+++ SUPPLIED ENTRIES

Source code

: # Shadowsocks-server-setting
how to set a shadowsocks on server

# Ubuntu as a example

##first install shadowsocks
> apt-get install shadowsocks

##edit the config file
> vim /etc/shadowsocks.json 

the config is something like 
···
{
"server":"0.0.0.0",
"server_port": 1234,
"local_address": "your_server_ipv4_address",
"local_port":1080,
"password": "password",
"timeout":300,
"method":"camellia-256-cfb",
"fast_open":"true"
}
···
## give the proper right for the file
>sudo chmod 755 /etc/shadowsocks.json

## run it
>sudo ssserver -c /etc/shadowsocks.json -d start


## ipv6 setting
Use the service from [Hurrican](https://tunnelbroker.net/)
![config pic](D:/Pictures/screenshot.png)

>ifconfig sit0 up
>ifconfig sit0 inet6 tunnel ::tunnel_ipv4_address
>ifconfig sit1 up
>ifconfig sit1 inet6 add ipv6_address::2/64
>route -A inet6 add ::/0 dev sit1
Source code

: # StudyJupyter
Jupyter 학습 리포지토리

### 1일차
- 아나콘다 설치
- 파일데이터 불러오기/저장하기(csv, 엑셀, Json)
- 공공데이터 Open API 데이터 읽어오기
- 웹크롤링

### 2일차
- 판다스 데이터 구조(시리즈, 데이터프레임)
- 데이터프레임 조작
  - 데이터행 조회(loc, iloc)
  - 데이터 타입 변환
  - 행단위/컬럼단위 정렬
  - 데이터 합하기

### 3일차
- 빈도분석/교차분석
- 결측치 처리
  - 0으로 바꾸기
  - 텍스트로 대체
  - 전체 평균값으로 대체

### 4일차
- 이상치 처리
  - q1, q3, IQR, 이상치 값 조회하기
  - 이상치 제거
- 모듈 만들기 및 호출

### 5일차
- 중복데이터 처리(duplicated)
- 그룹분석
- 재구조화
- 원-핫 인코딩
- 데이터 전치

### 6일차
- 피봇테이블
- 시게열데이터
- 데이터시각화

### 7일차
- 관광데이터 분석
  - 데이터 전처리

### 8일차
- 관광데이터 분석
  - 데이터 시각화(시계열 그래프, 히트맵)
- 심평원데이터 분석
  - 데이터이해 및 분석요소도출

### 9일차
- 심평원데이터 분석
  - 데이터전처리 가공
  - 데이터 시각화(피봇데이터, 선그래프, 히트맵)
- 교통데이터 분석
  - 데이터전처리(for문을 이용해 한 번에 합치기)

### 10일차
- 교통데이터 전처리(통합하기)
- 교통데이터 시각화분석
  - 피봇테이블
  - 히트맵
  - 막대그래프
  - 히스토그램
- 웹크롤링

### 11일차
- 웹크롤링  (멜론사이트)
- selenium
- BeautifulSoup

++++++

▸ **WHAT IS REQUIRED**:
If a line in the records holds the string "file", copy it.

▸ **REPLY**:
##edit the config file
## give the proper right for the file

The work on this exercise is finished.